◆ **Problem requirements**:
Copy out the whole listing below exactly.
——
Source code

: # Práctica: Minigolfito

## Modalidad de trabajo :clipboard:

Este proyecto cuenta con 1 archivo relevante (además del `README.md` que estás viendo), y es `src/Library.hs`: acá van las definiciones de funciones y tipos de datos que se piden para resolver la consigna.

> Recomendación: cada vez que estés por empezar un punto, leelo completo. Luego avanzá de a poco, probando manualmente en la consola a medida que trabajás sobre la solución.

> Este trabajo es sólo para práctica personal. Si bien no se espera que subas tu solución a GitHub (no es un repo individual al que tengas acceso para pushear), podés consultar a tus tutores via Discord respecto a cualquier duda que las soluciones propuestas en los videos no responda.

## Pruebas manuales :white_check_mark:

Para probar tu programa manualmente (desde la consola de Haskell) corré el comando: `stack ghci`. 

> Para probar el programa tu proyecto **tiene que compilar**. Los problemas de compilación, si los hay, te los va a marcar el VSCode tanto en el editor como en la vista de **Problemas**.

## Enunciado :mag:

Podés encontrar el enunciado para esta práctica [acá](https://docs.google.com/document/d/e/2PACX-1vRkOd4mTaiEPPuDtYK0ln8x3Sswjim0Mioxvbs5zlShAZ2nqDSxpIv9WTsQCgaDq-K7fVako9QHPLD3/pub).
——
◆ **Result of this task**:
Source code

: # Práctica: Minigolfito

## Modalidad de trabajo :clipboard:

Este proyecto cuenta con 1 archivo relevante (además del `README.md` que estás viendo), y es `src/Library.hs`: acá van las definiciones de funciones y tipos de datos que se piden para resolver la consigna.

> Recomendación: cada vez que estés por empezar un punto, leelo completo. Luego avanzá de a poco, probando manualmente en la consola a medida que trabajás sobre la solución.

> Este trabajo es sólo para práctica personal. Si bien no se espera que subas tu solución a GitHub (no es un repo individual al que tengas acceso para pushear), podés consultar a tus tutores via Discord respecto a cualquier duda que las soluciones propuestas en los videos no responda.

## Pruebas manuales :white_check_mark:

Para probar tu programa manualmente (desde la consola de Haskell) corré el comando: `stack ghci`. 

> Para probar el programa tu proyecto **tiene que compilar**. Los problemas de compilación, si los hay, te los va a marcar el VSCode tanto en el editor como en la vista de **Problemas**.

## Enunciado :mag:

Podés encontrar el enunciado para esta práctica [acá](https://docs.google.com/document/d/e/2PACX-1vRkOd4mTaiEPPuDtYK0ln8x3Sswjim0Mioxvbs5zlShAZ2nqDSxpIv9WTsQCgaDq-K7fVako9QHPLD3/pub).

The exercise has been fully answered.